TASK TO CARRY OUT >> Take the lines below between the one holding "Entrepreneurship is in" and the one holding "Balancing two opposite ideas", inclusive, and copy them exactly. Add nothing.

(Items listed in a dataset)

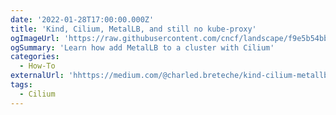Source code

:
 ```yaml
---
date: '2022-01-28T17:00:00.000Z'
title: 'Kind, Cilium, MetalLB, and still no kube-proxy'
ogImageUrl: 'https://raw.githubusercontent.com/cncf/landscape/f9e5b54bbd9b99d624e10ac8e6468fa45ebefb98/hosted_logos/metallb.svg'
ogSummary: 'Learn how add MetalLB to a cluster with Cilium'
categories:
  - How-To
externalUrl: 'hhttps://medium.com/@charled.breteche/kind-cilium-metallb-and-no-kube-proxy-a9fe66ddfad6'
tags:
  - Cilium
---
```


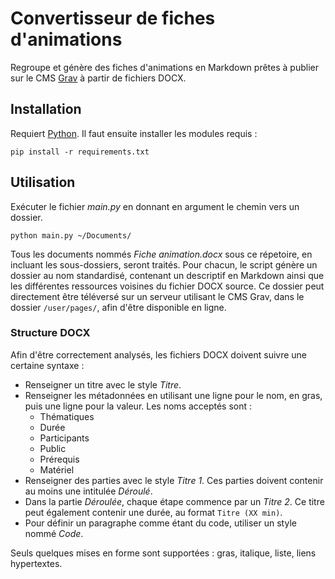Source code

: # Convertisseur de fiches d'animations

Regroupe et génère des fiches d'animations en Markdown prêtes à publier sur le CMS [Grav](https://getgrav.org/) à partir de fichiers DOCX.

## Installation

Requiert [Python](https://www.python.org/). Il faut ensuite installer les modules requis :

```console
pip install -r requirements.txt
```

## Utilisation

Exécuter le fichier *main.py* en donnant en argument le chemin vers un dossier.

```console
python main.py ~/Documents/
```

Tous les documents nommés *Fiche animation.docx* sous ce répetoire, en incluant les sous-dossiers, seront traités. Pour chacun, le script génère un dossier au nom standardisé, contenant un descriptif en Markdown ainsi que les différentes ressources voisines du fichier DOCX source. Ce dossier peut directement être téléversé sur un serveur utilisant le CMS Grav, dans le dossier `/user/pages/`, afin d'être disponible en ligne.

### Structure DOCX

Afin d'être correctement analysés, les fichiers DOCX doivent suivre une certaine syntaxe :

- Renseigner un titre avec le style *Titre*.
- Renseigner les métadonnées en utilisant une ligne pour le nom, en gras, puis une ligne pour la valeur. Les noms acceptés sont :
  - Thématiques
  - Durée
  - Participants
  - Public
  - Prérequis
  - Matériel
- Renseigner des parties avec le style *Titre 1*. Ces parties doivent contenir au moins une intitulée *Déroulé*.
- Dans la partie *Déroulée*, chaque étape commence par un *Titre 2*. Ce titre peut également contenir une durée, au format `Titre (XX min)`.
- Pour définir un paragraphe comme étant du code, utiliser un style nommé *Code*.

Seuls quelques mises en forme sont supportées : gras, italique, liste, liens hypertextes.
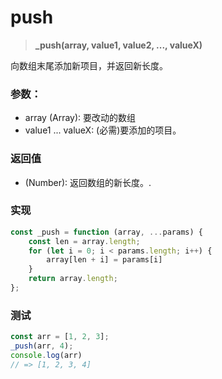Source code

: # push

> <b> _push(array, value1, value2, ..., valueX) </b>

向数组末尾添加新项目，并返回新长度。


### 参数：

* array (Array): 要改动的数组
* value1 ... valueX: (必需)要添加的项目。

### 返回值

* (Number): 返回数组的新长度。.

### 实现

```js
const _push = function (array, ...params) {
    const len = array.length;
    for (let i = 0; i < params.length; i++) {
        array[len + i] = params[i]
    }
    return array.length;
};
```

### 测试

```js
const arr = [1, 2, 3];
_push(arr, 4);
console.log(arr)
// => [1, 2, 3, 4]
```

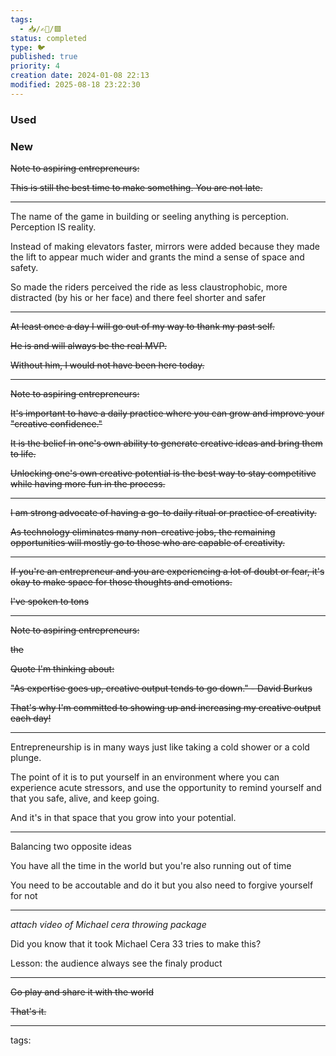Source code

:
 ```yaml
---
tags:
  - 📥️/✍🏻/🟩
status: completed
type: 🐦
published: true
priority: 4
creation date: 2024-01-08 22:13
modified: 2025-08-18 23:22:30
---
```

### Used

### New

~~Note to aspiring entrepreneurs:~~ 

~~This is still the best time to make something. You are not late.~~

---

The name of the game in building or seeling anything is perception. Perception IS reality. 


Instead of making elevators faster, mirrors were added because they made the lift to appear much wider and grants the mind a sense of space and safety. 

So made the riders perceived the ride as less claustrophobic, more distracted (by his or her face) and there feel shorter and safer

---

~~At least once a day I will go out of my way to thank my past self.~~ 

~~He is and will always be the real MVP.~~ 

~~Without him, I would not have been here today.~~ 

---

~~Note to aspiring entrepreneurs:~~ 

~~It's important to have a daily practice where you can grow and improve your "creative confidence."~~

~~It is the belief in one's own ability to generate creative ideas and bring them to life.~~ 

~~Unlocking one's own creative potential is the best way to stay competitive while having more fun in the process.~~

---

~~I am strong advocate of having a go-to daily ritual or practice of creativity.~~ 

~~As technology eliminates many non-creative jobs, the remaining opportunities will mostly go to those who are capable of creativity.~~

---

~~If you're an entrepreneur and you are experiencing a lot of doubt or fear, it's okay to make space for those thoughts and emotions.~~ 

~~I've spoken to tons~~ 


---

~~Note to aspiring entrepreneurs:~~

~~the~~ 

~~Quote I'm thinking about:~~ 

~~"As expertise goes up, creative output tends to go down." - David Burkus~~

~~That's why I'm committed to showing up and increasing my creative output each day!~~


---

Entrepreneurship is in many ways just like taking a cold shower or a cold plunge. 

The point of it is to put yourself in an environment where you can experience acute stressors, and use the opportunity to remind yourself and that you safe, alive, and keep going. 

And it's in that space that you grow into your potential.



---
Balancing two opposite ideas

You have all the time in the world but you're also running out of time

You need to be accoutable and do it but you also need to forgive yourself for not


---

*attach video of Michael cera throwing package*

Did you know that it took Michael Cera 33 tries to make this? 

Lesson: the audience always see the finaly product

---

~~Go play and share it with the world~~

~~That's it.~~


---
tags:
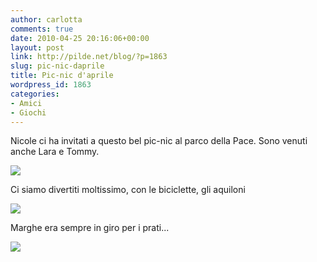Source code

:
 ```yaml
---
author: carlotta
comments: true
date: 2010-04-25 20:16:06+00:00
layout: post
link: http://pilde.net/blog/?p=1863
slug: pic-nic-daprile
title: Pic-nic d'aprile
wordpress_id: 1863
categories:
- Amici
- Giochi
---
```


Nicole ci ha invitati a questo bel pic-nic al parco della Pace. Sono venuti anche Lara e Tommy.

![]({{baseurl}}/uploads/2010/04/bimbi.jpg)




Ci siamo divertiti moltissimo, con le biciclette, gli aquiloni

![]({{baseurl}}/uploads/2010/04/aquilone.jpg)




Marghe era sempre in giro per i prati...

![]({{baseurl}}/uploads/2010/04/marghe.jpg)



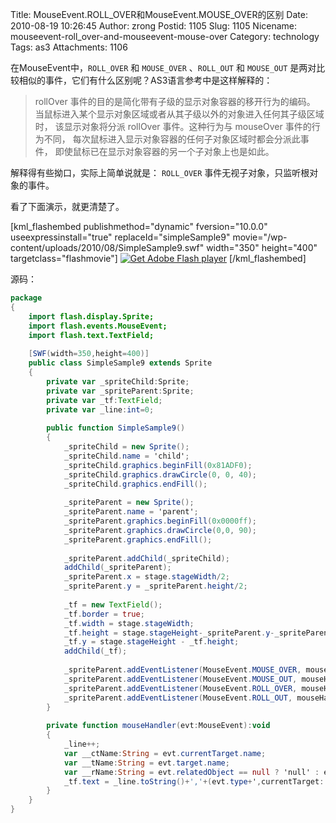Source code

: Title: MouseEvent.ROLL_OVER和MouseEvent.MOUSE_OVER的区别
Date: 2010-08-19 10:26:45
Author: zrong
Postid: 1105
Slug: 1105
Nicename: mouseevent-roll_over-and-mouseevent-mouse-over
Category: technology
Tags: as3
Attachments: 1106

在MouseEvent中，`ROLL_OVER` 和 `MOUSE_OVER` 、`ROLL_OUT` 和 `MOUSE_OUT` 是两对比较相似的事件，它们有什么区别呢？AS3语言参考中是这样解释的：

> rollOver 事件的目的是简化带有子级的显示对象容器的移开行为的编码。
> 当鼠标进入某个显示对象区域或者从其子级以外的对象进入任何其子级区域时，
> 该显示对象将分派 rollOver 事件。这种行为与 mouseOver 事件的行为不同，
> 每次鼠标进入显示对象容器的任何子对象区域时都会分派此事件，
> 即使鼠标已在显示对象容器的另一个子对象上也是如此。

解释得有些拗口，实际上简单说就是： `ROLL_OVER` 事件无视子对象，只监听根对象的事件。

看了下面演示，就更清楚了。<!--more-->

[kml_flashembed publishmethod="dynamic" fversion="10.0.0" useexpressinstall="true" replaceId="simpleSample9" movie="/wp-content/uploads/2010/08/SimpleSample9.swf" width="350"
height="400" targetclass="flashmovie"]
[![Get Adobe Flash
player](http://www.adobe.com/images/shared/download_buttons/get_flash_player.gif)](http://adobe.com/go/getflashplayer)
[/kml_flashembed]

源码：

``` actionscript
package
{
    import flash.display.Sprite;
    import flash.events.MouseEvent;
    import flash.text.TextField;
    
    [SWF(width=350,height=400)]
    public class SimpleSample9 extends Sprite
    {
        private var _spriteChild:Sprite;
        private var _spriteParent:Sprite;
        private var _tf:TextField;
        private var _line:int=0;
        
        public function SimpleSample9()
        {
            _spriteChild = new Sprite();
            _spriteChild.name = 'child';
            _spriteChild.graphics.beginFill(0x81ADF0);
            _spriteChild.graphics.drawCircle(0, 0, 40);
            _spriteChild.graphics.endFill();
            
            _spriteParent = new Sprite();
            _spriteParent.name = 'parent';
            _spriteParent.graphics.beginFill(0x0000ff);
            _spriteParent.graphics.drawCircle(0,0, 90);
            _spriteParent.graphics.endFill();
            
            _spriteParent.addChild(_spriteChild);
            addChild(_spriteParent);
            _spriteParent.x = stage.stageWidth/2;
            _spriteParent.y = _spriteParent.height/2;
            
            _tf = new TextField();
            _tf.border = true;
            _tf.width = stage.stageWidth;
            _tf.height = stage.stageHeight-_spriteParent.y-_spriteParent.height/2;
            _tf.y = stage.stageHeight - _tf.height;
            addChild(_tf);
            
            _spriteParent.addEventListener(MouseEvent.MOUSE_OVER, mouseHandler);
            _spriteParent.addEventListener(MouseEvent.MOUSE_OUT, mouseHandler);
            _spriteParent.addEventListener(MouseEvent.ROLL_OVER, mouseHandler);
            _spriteParent.addEventListener(MouseEvent.ROLL_OUT, mouseHandler);  
        }
        
        private function mouseHandler(evt:MouseEvent):void
        {
            _line++;
            var __ctName:String = evt.currentTarget.name;
            var __tName:String = evt.target.name;
            var __rName:String = evt.relatedObject == null ? 'null' : evt.relatedObject.name;
            _tf.text = _line.toString()+','+(evt.type+',currentTarget:'+__ctName+',target:'+__tName+',relatedObject:'+__rName+'\n') + _tf.text;
        }
    }
}
```
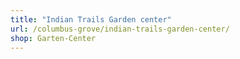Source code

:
 ```yaml
---
title: "Indian Trails Garden center"
url: /columbus-grove/indian-trails-garden-center/
shop: Garten-Center
---
```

TASK OUTPUT >>
Entrepreneurship is in many ways just like taking a cold shower or a cold plunge. 

The point of it is to put yourself in an environment where you can experience acute stressors, and use the opportunity to remind yourself and that you safe, alive, and keep going. 

And it's in that space that you grow into your potential.



---
Balancing two opposite ideas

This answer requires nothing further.